── Task input ──

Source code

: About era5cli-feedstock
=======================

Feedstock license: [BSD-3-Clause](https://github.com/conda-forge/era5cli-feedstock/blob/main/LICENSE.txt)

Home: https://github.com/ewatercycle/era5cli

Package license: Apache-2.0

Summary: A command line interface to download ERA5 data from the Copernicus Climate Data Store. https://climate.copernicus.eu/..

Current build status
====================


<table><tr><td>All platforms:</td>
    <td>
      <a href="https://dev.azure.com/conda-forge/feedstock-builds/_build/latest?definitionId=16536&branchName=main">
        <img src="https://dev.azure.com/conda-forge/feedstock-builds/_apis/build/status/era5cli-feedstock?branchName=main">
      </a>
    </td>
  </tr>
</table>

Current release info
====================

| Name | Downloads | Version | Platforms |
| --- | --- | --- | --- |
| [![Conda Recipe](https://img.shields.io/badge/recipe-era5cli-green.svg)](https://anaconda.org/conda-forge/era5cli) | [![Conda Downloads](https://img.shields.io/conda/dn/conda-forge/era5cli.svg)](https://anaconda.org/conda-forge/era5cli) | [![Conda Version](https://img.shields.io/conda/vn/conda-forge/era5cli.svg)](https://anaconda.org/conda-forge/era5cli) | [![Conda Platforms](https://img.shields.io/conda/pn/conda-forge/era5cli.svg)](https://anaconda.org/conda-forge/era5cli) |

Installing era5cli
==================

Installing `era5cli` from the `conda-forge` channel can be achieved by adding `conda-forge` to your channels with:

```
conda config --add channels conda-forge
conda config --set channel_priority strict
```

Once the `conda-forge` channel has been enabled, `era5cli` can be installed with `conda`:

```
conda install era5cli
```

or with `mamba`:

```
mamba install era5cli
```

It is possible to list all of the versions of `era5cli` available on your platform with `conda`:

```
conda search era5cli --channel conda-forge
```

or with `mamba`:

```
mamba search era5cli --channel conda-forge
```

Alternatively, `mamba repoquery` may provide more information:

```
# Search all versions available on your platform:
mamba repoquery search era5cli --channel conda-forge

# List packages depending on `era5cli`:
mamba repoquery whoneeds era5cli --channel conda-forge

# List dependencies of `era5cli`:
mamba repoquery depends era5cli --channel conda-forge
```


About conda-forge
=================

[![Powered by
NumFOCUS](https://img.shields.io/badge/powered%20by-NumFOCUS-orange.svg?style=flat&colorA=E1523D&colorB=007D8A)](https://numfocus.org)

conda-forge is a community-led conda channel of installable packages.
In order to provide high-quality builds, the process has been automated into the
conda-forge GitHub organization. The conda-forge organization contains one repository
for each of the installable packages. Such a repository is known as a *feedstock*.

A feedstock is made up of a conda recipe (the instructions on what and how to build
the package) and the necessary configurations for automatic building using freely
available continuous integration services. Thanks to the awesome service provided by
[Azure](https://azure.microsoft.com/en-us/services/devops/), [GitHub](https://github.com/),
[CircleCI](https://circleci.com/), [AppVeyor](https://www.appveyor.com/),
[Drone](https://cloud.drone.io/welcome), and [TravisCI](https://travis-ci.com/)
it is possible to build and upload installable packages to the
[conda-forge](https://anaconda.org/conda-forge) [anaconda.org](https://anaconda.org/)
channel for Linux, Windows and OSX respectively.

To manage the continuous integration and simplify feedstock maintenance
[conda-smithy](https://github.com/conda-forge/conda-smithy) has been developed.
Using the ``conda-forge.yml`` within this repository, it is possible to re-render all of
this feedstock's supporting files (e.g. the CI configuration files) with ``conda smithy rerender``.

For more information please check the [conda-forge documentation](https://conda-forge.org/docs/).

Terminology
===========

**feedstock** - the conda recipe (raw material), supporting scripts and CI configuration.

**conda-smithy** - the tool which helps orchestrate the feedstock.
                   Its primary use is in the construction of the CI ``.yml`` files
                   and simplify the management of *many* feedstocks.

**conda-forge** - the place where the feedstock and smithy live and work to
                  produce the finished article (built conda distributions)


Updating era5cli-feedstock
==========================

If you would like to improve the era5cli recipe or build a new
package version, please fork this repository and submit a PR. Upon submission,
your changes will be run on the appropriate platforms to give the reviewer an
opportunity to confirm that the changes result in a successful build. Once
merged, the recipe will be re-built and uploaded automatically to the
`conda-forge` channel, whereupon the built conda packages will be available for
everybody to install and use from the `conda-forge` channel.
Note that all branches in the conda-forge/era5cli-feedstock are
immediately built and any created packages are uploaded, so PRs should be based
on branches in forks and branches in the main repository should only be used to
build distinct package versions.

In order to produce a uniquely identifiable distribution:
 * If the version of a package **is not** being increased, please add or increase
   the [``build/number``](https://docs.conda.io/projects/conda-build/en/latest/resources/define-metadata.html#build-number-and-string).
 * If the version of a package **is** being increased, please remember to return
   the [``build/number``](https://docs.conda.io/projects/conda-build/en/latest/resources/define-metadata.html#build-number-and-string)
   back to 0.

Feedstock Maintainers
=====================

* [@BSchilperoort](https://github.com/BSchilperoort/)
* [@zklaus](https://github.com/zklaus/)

───

● Brief: Take every line from the data that includes the word "simplify".

● Answer to this exercise:
To manage the continuous integration and simplify feedstock maintenance
                   and simplify the management of *many* feedstocks.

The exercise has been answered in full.